Curioso il fatto che generosità, luminosità e risolutezza, insieme a un’irresistibile, smodata volontà di piacere, siano poi anche le caratteristiche salienti della nuova Krug Grande Cuvée 170ème Édition, mercuriale combinazione di complessità e immediatezza, grandezza e semplicità. Ma l’associazione o, meglio, l’identificazione tra individuale e universale, privato e pubblico, continua anche su un altro livello perché “tra la Maison e il sottoscritto – spiega Reman – c’è da sempre una grandissima affinità. Krug è, difatti, un’azienda piccola, composta da pochi elementi e rari, curatissimi marketing projects che impongono semplicità nei rapporti nonché l’assenza di qualsivoglia sovrastruttura…. È tutto molto reale“, insiste, come a togliermi le parole di bocca.

Colpisce, dunque, la verosimiglianza tra l’uomo e la sua impresa, che diventa chiarissima, tuttavia, dopo una rapida scorsa dei suoi trascorsi.

Manuel Reman, difatti, in Moët Hennessy ha ricoperto, negli ultimi 18 anni, tutti i ruoli possibili: dall’Head of Special Projects degli esordi al Financial Controlling di LVMH Holding nel 2010, per poi tornare in Champagne e, presso Moët & Chandon, Dom Pérignon, Mercier e Ruinart, gestire un gruppo di 450 persone, coinvolte in tutte le operazioni pratiche, dall’imbottigliamento all’etichettatura. Quindi, dopo una parentesi a Barcellona nel ruolo di amministratore delegato di Moët Hennessy Iberia, torna in Francia per diventare presidente di Moët Hennessy Champagne Services (MHCS): lavora a contatto coi vignerons, stavolta, e coordina tutte le strategie di acquisto dell’uva per garantire coerenza tra le Maison. Non ultimo, dal 2020 Reman è anche rappresentante delle Maison di Champagne LVMH presso il Comité Interprofessionnel du Vin de Champagne (CIVC) dove s’impegna a servire non solo le ragioni del gruppo, ma quelle della Denominazione tutta.

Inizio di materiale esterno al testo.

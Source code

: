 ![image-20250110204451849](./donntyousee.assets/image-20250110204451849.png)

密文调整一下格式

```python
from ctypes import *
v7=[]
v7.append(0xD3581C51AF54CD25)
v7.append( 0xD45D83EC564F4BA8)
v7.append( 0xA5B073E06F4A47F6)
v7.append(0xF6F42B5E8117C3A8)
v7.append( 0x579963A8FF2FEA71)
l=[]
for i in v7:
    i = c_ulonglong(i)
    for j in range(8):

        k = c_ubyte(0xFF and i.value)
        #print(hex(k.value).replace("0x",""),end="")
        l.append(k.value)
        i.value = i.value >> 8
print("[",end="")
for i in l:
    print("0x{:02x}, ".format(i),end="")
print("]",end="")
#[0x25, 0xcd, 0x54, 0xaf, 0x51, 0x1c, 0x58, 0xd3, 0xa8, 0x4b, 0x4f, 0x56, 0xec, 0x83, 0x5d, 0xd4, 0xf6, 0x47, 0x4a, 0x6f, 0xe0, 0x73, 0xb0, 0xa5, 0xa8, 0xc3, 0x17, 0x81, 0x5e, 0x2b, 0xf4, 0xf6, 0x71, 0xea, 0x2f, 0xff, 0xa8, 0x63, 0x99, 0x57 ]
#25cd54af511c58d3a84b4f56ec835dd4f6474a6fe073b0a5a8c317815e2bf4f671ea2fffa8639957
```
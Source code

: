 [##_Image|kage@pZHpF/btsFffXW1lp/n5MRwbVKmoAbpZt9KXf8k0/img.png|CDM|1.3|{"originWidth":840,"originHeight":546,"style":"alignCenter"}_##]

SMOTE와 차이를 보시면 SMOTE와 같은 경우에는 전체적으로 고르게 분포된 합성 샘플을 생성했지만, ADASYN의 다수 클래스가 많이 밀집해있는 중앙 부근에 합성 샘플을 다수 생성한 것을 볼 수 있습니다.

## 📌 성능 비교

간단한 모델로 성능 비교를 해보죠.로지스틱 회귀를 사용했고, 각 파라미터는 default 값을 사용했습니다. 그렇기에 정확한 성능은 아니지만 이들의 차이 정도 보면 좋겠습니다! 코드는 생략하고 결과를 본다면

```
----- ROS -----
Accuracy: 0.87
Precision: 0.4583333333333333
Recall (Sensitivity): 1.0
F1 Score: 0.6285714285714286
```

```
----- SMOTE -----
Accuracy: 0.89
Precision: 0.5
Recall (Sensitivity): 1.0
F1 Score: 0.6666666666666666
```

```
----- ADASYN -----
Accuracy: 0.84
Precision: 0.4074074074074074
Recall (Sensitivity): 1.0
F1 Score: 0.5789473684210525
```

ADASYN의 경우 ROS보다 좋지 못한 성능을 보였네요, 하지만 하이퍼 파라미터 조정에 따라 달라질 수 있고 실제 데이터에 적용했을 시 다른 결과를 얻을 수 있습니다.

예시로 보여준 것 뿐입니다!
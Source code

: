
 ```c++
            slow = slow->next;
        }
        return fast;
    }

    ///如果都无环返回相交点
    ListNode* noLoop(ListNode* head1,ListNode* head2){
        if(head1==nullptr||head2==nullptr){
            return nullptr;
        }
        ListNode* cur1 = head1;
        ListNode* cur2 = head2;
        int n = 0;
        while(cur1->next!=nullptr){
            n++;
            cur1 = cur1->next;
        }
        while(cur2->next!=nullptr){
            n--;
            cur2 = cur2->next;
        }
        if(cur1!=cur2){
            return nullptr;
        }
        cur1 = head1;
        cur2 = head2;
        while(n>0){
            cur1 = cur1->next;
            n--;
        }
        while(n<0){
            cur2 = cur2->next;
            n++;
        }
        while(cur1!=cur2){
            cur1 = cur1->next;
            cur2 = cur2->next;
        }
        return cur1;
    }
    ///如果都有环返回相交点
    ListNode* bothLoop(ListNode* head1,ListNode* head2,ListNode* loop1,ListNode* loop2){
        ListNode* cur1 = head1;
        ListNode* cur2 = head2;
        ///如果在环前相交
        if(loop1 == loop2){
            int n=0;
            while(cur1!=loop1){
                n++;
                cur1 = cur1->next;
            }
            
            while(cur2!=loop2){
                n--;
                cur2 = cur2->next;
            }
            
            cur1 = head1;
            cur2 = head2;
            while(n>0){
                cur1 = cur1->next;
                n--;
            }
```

Quanto allo stato dell’arte di Krug, oggi, la Maison, come detto, ha appena presentato al mondo la 170ème Édition della sua Grande Cuvée e lo ha fatto, come di consueto, associandole una traccia musicale che, sempre secondo Reman “rende accessibile la codifica, complessa, della Grande Cuvée grazie al linguaggio, universale, della musica“.

La musica di Krug Grande Cuvée 170ème Édition

Ascoltandola, colpiscono in sequenza tinnuli battiti di un triangolo che, poi, s’articolano in una fuga di violini, in un’ascesa di oboe e in un gioco di flauti, pur nell’ancoraggio, nuovo perché non ricordo di averlo sentito nelle eco della 169ème e nemmeno nella 168ème, di un basso preciso, vibrante: un pulsare veloce, quasi tentato da reminiscenze di tipo techno sotto una coltre di voci bianche, calde di contralto.

Alto e basso, insomma si fondono con conturbante magnetismo in questa Grande Cuvée 170ème Édition dove, nel mosaico dei 195 vini utilizzati – 12 annate, dalla 1998 alla 2014, che ne costituisce la base (al 55%) – la 2013 è stata usata precisamente all’uopo di infondere struttura e sostrato a una materia che, altrimenti, sarebbe stata fin troppo aerea date le ingenti perdite subite sul Pinot noir, proprio nella 2014.

Un’intelaiatura forte e flessuosa – più di tendini che di ossa – che consente al vino di esprimersi con un’eloquenza totale e affabulatoria, civettuola e molto, molto “francese”. Quanto ai descrittori, infatti, la Grande Cuvée 170ème Édition magnifica tutto il suo sciovinismo facendo esperire al degustatore la più classica tra le petit dejeuner: marmellate di agrumi, burro, burro salato di Normandia, croissant e croste di pane tostato sono presagio di un sorso abitato da pari generosità e slancio, allungo e ampiezza e una progressione al palato ritmata e avvincente: trascinante.

Il nuovo coffret in edizione limitata in vendita da fine giugno.